Aim of the task
Begin with the first line of the material and write out each line exactly, ending with the line that contains "- This works for C as well as C++.". Pictures are not part of the copy.

Dataset records
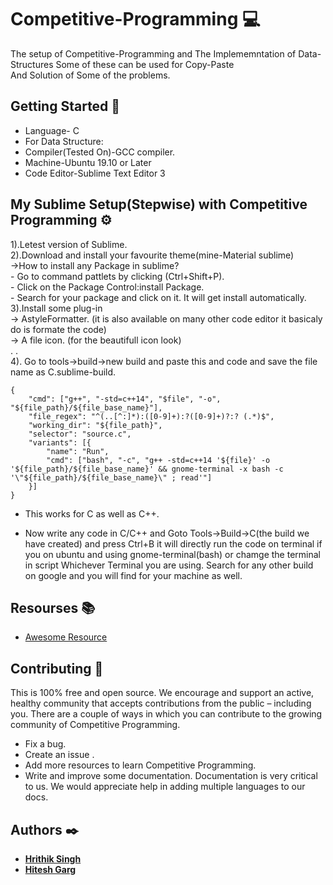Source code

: # Competitive-Programming 💻
The setup of Competitive-Programming and The Implememntation of Data-Structures Some of these can be used for Copy-Paste <br />
And Solution of Some of the problems.

## Getting Started 🚀
- Language- C <br />
- For Data Structure: <br />
- Compiler(Tested On)-GCC compiler.  <br />
- Machine-Ubuntu 19.10 or Later <br />
- Code Editor-Sublime Text Editor 3 <br />

## My Sublime Setup(Stepwise) with Competitive Programming ⚙️
1).Letest version of Sublime. <br />
2).Download and install your favourite theme(mine-Material sublime)  <br />
   ->How to install any Package in sublime? <br />
      - Go to command pattlets by clicking (Ctrl+Shift+P).  <br />
      - Click on the Package Control:install Package. <br />
      - Search for your package and click on it. It will get install automatically. <br />
 3).Install some plug-in <br />
    -> AstyleFormatter. (it is also available on many other code editor it basicaly do is formate the code) <br />
    -> A file icon. (for the beautifull icon look) <br />
      .
      . <br />
 4). Go to tools->build->new build and paste this and code and save the file name as C.sublime-build.
```
{
    "cmd": ["g++", "-std=c++14", "$file", "-o", "${file_path}/${file_base_name}"],
    "file_regex": "^(..[^:]*):([0-9]+):?([0-9]+)?:? (.*)$",
    "working_dir": "${file_path}",
    "selector": "source.c",
    "variants": [{
        "name": "Run",
        "cmd": ["bash", "-c", "g++ -std=c++14 '${file}' -o '${file_path}/${file_base_name}' && gnome-terminal -x bash -c '\"${file_path}/${file_base_name}\" ; read'"]
    }]
}
```
- This works for C as well as C++.

- Now write any code in C/C++ and Goto Tools->Build->C(the build we have created) and press Ctrl+B it will directly run the code on terminal if you on ubuntu and using gnome-terminal(bash) or chamge the terminal in script Whichever Terminal you are using.
Search for any other build on google and you will find for your machine as well.

## Resourses 📚
- [Awesome Resource](https://github.com/hrithik73/Competitive-Programming/blob/master/Resource/README.md)

## Contributing 🤝
This is 100% free and open source. We encourage and support an active, healthy community that accepts contributions from the public – including you. There are a couple of ways in which you can contribute to the growing community of Competitive Programming.

- Fix a bug.
- Create an issue .
- Add more resources to learn Competitive Programming.
- Write and improve some documentation. Documentation is very critical to us. We would appreciate help in adding multiple languages to our docs.

## Authors ✒️

* [**Hrithik Singh**](https://github.com/hrithik73)
* [**Hitesh Garg**](https://github.com/hiteshgarg123)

Result
Source code

: # Competitive-Programming 💻
The setup of Competitive-Programming and The Implememntation of Data-Structures Some of these can be used for Copy-Paste <br />
And Solution of Some of the problems.

## Getting Started 🚀
- Language- C <br />
- For Data Structure: <br />
- Compiler(Tested On)-GCC compiler.  <br />
- Machine-Ubuntu 19.10 or Later <br />
- Code Editor-Sublime Text Editor 3 <br />

## My Sublime Setup(Stepwise) with Competitive Programming ⚙️
1).Letest version of Sublime. <br />
2).Download and install your favourite theme(mine-Material sublime)  <br />
   ->How to install any Package in sublime? <br />
      - Go to command pattlets by clicking (Ctrl+Shift+P).  <br />
      - Click on the Package Control:install Package. <br />
      - Search for your package and click on it. It will get install automatically. <br />
 3).Install some plug-in <br />
    -> AstyleFormatter. (it is also available on many other code editor it basicaly do is formate the code) <br />
    -> A file icon. (for the beautifull icon look) <br />
      .
      . <br />
 4). Go to tools->build->new build and paste this and code and save the file name as C.sublime-build.
```
{
    "cmd": ["g++", "-std=c++14", "$file", "-o", "${file_path}/${file_base_name}"],
    "file_regex": "^(..[^:]*):([0-9]+):?([0-9]+)?:? (.*)$",
    "working_dir": "${file_path}",
    "selector": "source.c",
    "variants": [{
        "name": "Run",
        "cmd": ["bash", "-c", "g++ -std=c++14 '${file}' -o '${file_path}/${file_base_name}' && gnome-terminal -x bash -c '\"${file_path}/${file_base_name}\" ; read'"]
    }]
}
```
- This works for C as well as C++.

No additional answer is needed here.